• _What to produce_: Could you transcribe all of the data exactly and skip any pictures?

━━━ Exercise materials ━━━

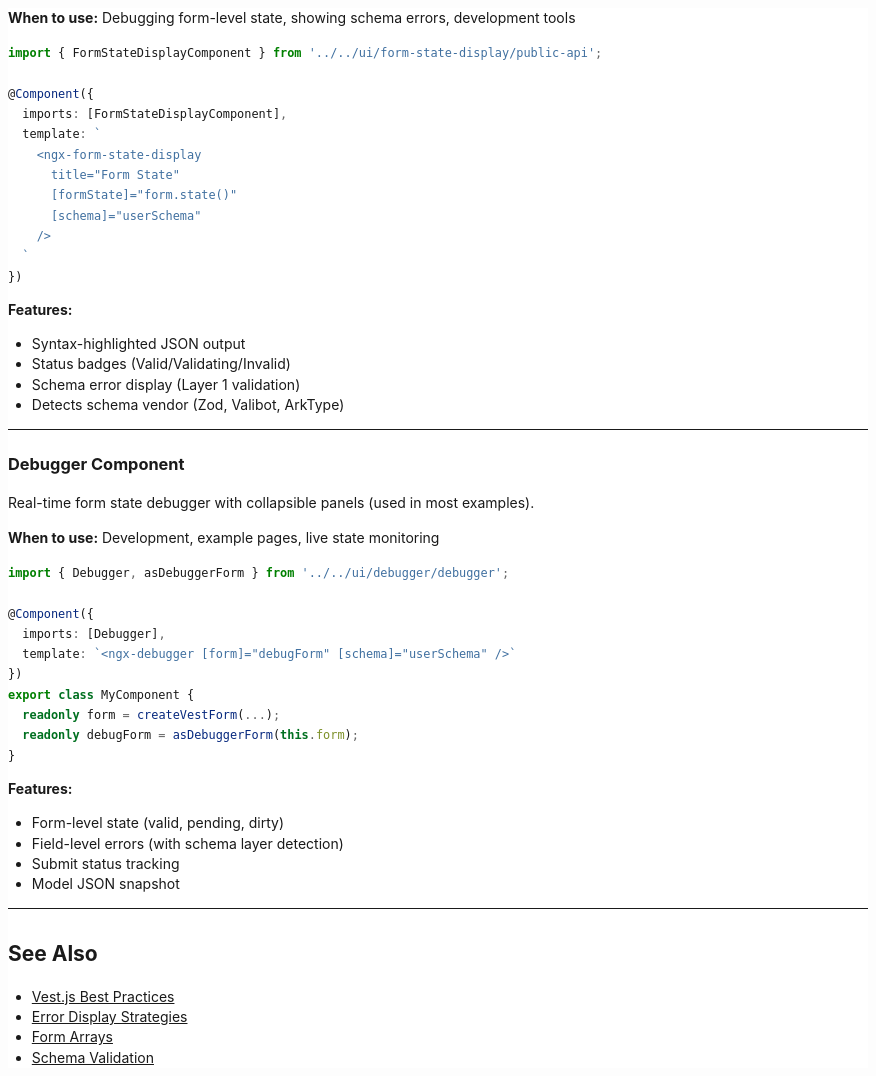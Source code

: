 **When to use:** Debugging form-level state, showing schema errors, development tools

```typescript
import { FormStateDisplayComponent } from '../../ui/form-state-display/public-api';

@Component({
  imports: [FormStateDisplayComponent],
  template: `
    <ngx-form-state-display
      title="Form State"
      [formState]="form.state()"
      [schema]="userSchema"
    />
  `
})
```

**Features:**

- Syntax-highlighted JSON output
- Status badges (Valid/Validating/Invalid)
- Schema error display (Layer 1 validation)
- Detects schema vendor (Zod, Valibot, ArkType)

---

### Debugger Component

Real-time form state debugger with collapsible panels (used in most examples).

**When to use:** Development, example pages, live state monitoring

```typescript
import { Debugger, asDebuggerForm } from '../../ui/debugger/debugger';

@Component({
  imports: [Debugger],
  template: `<ngx-debugger [form]="debugForm" [schema]="userSchema" />`
})
export class MyComponent {
  readonly form = createVestForm(...);
  readonly debugForm = asDebuggerForm(this.form);
}
```

**Features:**

- Form-level state (valid, pending, dirty)
- Field-level errors (with schema layer detection)
- Submit status tracking
- Model JSON snapshot

---

## See Also

- [Vest.js Best Practices](./vest.instructions.md)
- [Error Display Strategies](./ERROR_DISPLAY_MODES.md)
- [Form Arrays](./FORM_ARRAYS.md)
- [Schema Validation](./SCHEMA_VALIDATION.md)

━━━

• _Result_:
Source code

: **When to use:** Debugging form-level state, showing schema errors, development tools

```typescript
import { FormStateDisplayComponent } from '../../ui/form-state-display/public-api';

@Component({
  imports: [FormStateDisplayComponent],
  template: `
    <ngx-form-state-display
      title="Form State"
      [formState]="form.state()"
      [schema]="userSchema"
    />
  `
})
```

**Features:**

- Syntax-highlighted JSON output
- Status badges (Valid/Validating/Invalid)
- Schema error display (Layer 1 validation)
- Detects schema vendor (Zod, Valibot, ArkType)

---

### Debugger Component

Real-time form state debugger with collapsible panels (used in most examples).

**When to use:** Development, example pages, live state monitoring

```typescript
import { Debugger, asDebuggerForm } from '../../ui/debugger/debugger';

@Component({
  imports: [Debugger],
  template: `<ngx-debugger [form]="debugForm" [schema]="userSchema" />`
})
export class MyComponent {
  readonly form = createVestForm(...);
  readonly debugForm = asDebuggerForm(this.form);
}
```

**Features:**

- Form-level state (valid, pending, dirty)
- Field-level errors (with schema layer detection)
- Submit status tracking
- Model JSON snapshot

---

## See Also

- [Vest.js Best Practices](./vest.instructions.md)
- [Error Display Strategies](./ERROR_DISPLAY_MODES.md)
- [Form Arrays](./FORM_ARRAYS.md)
- [Schema Validation](./SCHEMA_VALIDATION.md)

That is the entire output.